▸ Aim of the task:
Copy every line from the data below in which the string "neighborhood" can be found.

#### Data extracts ####

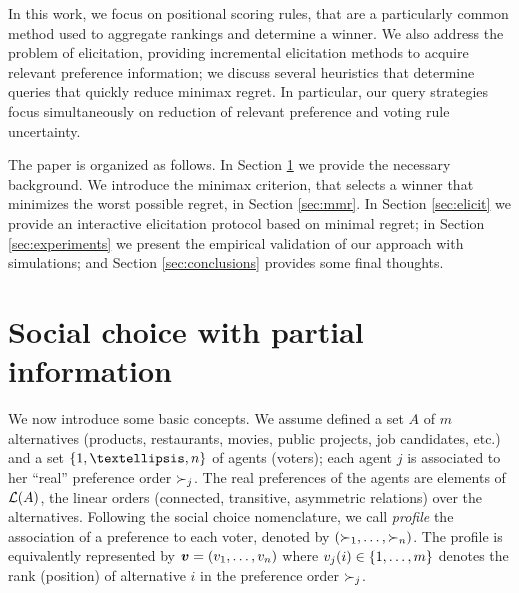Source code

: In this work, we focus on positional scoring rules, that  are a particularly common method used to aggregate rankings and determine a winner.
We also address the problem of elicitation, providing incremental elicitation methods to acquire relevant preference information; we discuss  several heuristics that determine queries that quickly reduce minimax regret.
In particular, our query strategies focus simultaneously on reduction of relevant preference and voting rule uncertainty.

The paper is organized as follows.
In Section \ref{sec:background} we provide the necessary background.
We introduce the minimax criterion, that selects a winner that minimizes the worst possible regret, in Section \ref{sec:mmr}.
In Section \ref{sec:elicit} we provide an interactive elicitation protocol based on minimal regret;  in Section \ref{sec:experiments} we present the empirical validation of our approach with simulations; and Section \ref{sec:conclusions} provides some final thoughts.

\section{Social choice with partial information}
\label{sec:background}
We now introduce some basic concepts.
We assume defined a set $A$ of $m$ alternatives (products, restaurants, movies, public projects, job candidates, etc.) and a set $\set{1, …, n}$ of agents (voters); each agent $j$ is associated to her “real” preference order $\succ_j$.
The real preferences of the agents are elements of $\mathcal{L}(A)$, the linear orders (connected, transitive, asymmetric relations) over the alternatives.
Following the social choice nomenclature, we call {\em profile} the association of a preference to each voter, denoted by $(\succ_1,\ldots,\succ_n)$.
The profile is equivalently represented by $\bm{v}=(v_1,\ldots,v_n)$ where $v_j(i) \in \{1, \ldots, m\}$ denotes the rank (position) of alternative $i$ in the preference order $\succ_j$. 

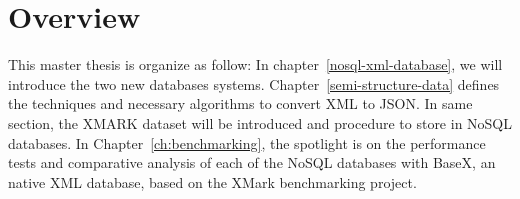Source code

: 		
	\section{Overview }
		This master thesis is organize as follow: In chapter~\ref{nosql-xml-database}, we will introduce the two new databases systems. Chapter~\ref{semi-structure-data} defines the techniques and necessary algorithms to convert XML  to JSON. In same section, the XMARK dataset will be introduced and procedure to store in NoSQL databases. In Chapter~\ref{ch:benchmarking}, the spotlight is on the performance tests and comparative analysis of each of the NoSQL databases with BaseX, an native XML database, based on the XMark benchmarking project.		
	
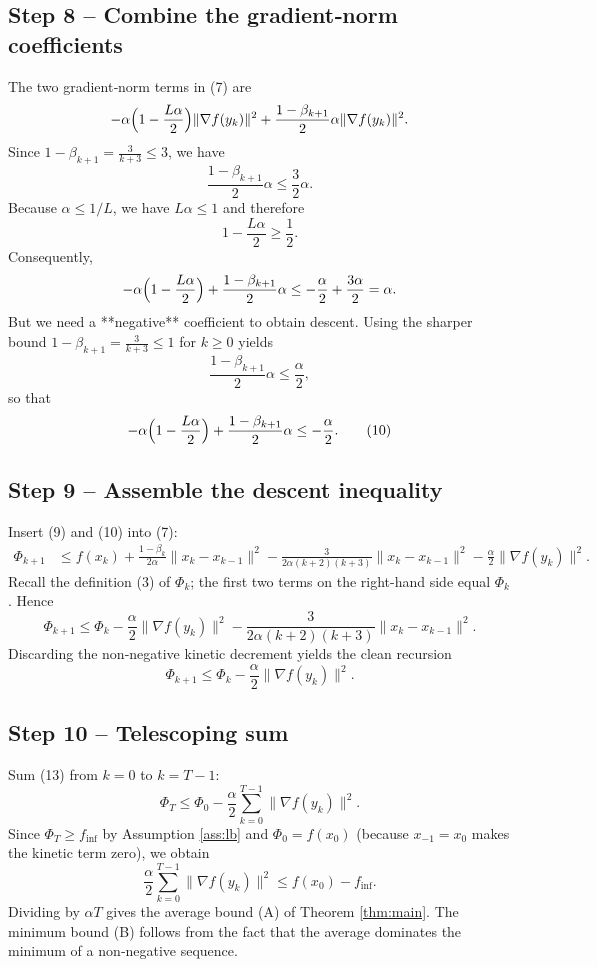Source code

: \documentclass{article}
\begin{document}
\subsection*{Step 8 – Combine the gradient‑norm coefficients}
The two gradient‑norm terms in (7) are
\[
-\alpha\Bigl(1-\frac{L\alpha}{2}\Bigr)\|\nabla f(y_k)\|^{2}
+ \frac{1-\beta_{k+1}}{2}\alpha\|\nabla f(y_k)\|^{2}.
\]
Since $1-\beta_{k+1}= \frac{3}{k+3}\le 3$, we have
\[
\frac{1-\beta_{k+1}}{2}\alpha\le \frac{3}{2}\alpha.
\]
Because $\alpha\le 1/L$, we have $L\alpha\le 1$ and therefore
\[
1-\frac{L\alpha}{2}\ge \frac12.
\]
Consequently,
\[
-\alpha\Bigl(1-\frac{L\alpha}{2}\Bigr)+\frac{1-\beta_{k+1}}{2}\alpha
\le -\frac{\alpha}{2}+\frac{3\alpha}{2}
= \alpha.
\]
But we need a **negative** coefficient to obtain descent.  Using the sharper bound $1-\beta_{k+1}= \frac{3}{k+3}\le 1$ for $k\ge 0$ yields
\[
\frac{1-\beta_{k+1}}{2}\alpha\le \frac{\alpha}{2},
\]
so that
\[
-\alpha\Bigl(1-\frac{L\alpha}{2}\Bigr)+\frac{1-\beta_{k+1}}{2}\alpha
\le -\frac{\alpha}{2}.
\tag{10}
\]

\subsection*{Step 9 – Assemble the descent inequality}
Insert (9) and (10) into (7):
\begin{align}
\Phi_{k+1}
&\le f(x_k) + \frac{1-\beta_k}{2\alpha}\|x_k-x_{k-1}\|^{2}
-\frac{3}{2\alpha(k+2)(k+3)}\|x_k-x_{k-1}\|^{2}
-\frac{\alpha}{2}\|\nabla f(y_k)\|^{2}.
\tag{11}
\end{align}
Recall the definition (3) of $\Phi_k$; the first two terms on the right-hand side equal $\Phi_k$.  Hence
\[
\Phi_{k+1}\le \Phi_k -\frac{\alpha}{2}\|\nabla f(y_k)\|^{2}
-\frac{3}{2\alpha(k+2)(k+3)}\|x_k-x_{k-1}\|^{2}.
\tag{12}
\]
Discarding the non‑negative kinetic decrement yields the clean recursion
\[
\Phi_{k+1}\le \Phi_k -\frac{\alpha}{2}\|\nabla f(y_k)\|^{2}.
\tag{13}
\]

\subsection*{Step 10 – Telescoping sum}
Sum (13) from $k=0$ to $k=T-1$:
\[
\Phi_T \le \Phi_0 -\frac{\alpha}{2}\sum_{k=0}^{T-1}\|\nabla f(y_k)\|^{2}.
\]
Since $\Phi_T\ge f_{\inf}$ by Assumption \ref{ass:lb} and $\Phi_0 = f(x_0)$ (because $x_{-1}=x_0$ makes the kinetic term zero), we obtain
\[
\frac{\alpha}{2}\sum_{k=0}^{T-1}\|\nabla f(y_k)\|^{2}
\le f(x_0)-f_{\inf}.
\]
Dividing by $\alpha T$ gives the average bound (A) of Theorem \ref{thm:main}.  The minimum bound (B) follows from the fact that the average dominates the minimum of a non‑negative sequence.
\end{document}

####
#### Data extracts ####

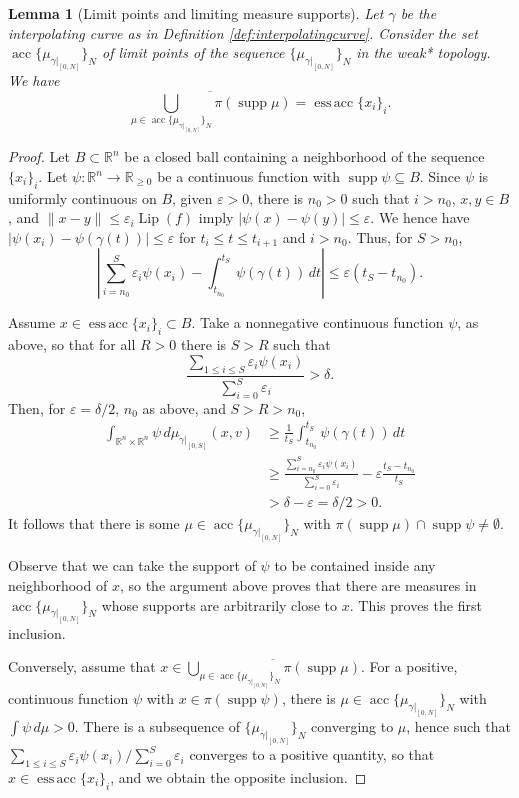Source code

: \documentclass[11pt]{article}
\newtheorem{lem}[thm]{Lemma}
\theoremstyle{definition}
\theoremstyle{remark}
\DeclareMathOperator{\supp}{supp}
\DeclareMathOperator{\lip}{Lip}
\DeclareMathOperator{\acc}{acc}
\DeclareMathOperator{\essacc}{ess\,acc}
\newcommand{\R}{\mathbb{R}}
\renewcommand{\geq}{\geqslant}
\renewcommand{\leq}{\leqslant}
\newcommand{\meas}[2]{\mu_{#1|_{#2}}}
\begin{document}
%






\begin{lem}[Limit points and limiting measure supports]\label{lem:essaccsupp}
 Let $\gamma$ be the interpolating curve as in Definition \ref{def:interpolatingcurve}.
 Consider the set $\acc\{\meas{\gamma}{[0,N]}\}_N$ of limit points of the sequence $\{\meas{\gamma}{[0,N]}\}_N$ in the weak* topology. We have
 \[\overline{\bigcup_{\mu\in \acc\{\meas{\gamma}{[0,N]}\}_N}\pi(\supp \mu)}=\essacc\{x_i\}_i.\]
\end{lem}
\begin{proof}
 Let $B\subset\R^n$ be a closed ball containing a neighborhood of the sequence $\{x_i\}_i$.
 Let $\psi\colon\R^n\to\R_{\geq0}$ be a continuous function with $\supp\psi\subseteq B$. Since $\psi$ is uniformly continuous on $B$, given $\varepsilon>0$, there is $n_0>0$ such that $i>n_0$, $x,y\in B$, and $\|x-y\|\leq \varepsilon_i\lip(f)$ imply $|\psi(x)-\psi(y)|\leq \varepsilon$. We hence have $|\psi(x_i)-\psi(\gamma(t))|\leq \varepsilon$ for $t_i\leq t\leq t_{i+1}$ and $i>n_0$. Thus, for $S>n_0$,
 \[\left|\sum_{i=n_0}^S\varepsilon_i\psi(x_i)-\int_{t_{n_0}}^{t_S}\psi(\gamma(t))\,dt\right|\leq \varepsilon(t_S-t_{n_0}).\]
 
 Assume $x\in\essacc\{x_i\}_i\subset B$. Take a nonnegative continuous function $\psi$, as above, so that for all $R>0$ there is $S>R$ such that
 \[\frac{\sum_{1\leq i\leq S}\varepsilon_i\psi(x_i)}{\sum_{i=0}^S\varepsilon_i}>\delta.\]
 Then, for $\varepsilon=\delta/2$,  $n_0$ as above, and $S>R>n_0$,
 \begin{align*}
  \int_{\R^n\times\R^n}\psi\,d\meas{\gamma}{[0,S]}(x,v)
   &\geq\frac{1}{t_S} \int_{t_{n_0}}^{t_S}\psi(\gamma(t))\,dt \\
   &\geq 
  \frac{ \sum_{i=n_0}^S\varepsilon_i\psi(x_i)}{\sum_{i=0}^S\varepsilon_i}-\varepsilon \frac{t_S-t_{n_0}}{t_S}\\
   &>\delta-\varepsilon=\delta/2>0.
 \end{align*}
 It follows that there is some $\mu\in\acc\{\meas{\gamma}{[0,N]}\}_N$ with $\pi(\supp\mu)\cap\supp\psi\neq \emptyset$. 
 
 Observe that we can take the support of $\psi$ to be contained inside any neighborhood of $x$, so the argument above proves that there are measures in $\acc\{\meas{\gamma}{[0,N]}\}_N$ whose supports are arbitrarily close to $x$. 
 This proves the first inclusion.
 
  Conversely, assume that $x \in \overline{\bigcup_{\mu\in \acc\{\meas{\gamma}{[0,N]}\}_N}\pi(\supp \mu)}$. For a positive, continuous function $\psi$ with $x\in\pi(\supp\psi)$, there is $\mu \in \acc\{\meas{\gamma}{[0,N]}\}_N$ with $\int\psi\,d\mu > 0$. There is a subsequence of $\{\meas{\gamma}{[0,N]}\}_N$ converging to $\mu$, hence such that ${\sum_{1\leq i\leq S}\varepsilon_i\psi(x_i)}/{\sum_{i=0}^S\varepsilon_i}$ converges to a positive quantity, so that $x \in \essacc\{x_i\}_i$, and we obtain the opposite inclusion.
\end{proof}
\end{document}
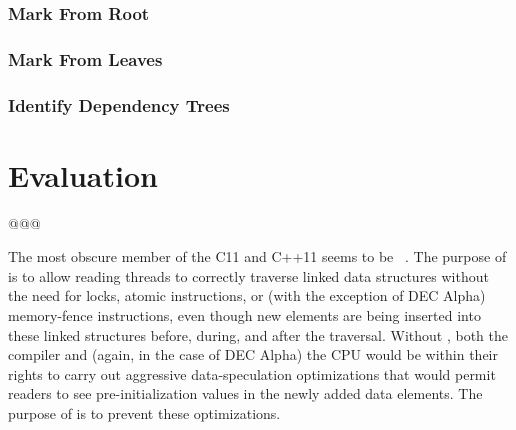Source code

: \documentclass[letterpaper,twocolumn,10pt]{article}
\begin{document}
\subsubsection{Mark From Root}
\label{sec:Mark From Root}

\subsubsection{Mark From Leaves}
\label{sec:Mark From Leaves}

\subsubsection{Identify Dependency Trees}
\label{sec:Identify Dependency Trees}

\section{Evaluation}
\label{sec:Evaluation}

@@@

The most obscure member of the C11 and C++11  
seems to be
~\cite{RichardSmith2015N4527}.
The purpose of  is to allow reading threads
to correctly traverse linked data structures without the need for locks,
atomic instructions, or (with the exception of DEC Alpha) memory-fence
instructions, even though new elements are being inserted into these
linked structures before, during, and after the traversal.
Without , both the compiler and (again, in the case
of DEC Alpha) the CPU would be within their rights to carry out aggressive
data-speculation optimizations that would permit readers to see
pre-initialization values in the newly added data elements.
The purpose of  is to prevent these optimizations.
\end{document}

####
#### Data extracts ####

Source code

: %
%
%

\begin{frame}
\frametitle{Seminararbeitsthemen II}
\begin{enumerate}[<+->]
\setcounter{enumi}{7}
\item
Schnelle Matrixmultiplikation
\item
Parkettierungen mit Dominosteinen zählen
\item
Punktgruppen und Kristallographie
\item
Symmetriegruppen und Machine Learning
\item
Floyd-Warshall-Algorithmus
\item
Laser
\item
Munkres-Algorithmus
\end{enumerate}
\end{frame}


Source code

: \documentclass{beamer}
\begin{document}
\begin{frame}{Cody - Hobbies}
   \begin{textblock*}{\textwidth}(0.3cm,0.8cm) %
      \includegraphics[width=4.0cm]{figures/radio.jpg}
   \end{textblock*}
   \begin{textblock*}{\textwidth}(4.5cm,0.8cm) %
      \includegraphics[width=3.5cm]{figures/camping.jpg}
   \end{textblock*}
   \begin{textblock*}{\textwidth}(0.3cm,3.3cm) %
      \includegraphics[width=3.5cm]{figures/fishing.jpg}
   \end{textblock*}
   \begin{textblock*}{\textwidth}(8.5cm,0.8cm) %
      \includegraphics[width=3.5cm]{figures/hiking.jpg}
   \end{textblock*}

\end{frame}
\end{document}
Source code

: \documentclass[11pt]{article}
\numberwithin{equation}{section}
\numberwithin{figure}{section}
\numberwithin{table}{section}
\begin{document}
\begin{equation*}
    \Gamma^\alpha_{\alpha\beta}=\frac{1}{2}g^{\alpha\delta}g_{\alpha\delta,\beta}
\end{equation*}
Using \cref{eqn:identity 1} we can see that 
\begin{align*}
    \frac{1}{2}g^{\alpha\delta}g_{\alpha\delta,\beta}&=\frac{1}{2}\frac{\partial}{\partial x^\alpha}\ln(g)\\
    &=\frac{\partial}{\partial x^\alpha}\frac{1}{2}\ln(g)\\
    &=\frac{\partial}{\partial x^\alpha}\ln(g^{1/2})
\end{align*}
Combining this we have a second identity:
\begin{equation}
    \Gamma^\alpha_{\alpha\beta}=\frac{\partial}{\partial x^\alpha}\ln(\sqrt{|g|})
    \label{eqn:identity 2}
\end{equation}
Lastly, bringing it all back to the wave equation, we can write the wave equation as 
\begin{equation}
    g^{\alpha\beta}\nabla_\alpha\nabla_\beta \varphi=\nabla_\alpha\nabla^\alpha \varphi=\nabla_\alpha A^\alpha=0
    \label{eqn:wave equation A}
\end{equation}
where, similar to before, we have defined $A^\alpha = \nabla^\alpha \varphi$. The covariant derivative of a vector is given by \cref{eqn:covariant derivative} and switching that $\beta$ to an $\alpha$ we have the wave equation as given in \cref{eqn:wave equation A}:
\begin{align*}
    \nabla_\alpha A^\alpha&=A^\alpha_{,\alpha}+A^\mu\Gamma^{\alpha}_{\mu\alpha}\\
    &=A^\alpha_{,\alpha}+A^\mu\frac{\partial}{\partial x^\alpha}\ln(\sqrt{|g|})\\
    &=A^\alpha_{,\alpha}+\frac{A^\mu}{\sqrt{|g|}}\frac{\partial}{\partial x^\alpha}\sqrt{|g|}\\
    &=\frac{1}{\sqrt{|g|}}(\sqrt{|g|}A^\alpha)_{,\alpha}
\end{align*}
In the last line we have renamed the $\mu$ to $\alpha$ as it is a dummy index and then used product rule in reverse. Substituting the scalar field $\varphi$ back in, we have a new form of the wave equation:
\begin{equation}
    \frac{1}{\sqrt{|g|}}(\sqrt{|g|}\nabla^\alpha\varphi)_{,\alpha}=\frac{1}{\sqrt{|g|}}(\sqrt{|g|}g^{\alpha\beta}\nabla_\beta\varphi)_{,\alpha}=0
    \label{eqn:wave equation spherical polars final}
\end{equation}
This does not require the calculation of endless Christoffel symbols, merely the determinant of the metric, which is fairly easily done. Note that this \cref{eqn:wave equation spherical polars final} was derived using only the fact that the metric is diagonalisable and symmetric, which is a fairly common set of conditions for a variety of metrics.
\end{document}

####

▸ Answer to this task:
 Let $B\subset\R^n$ be a closed ball containing a neighborhood of the sequence $\{x_i\}_i$.
 Observe that we can take the support of $\psi$ to be contained inside any neighborhood of $x$, so the argument above proves that there are measures in $\acc\{\meas{\gamma}{[0,N]}\}_N$ whose supports are arbitrarily close to $x$. 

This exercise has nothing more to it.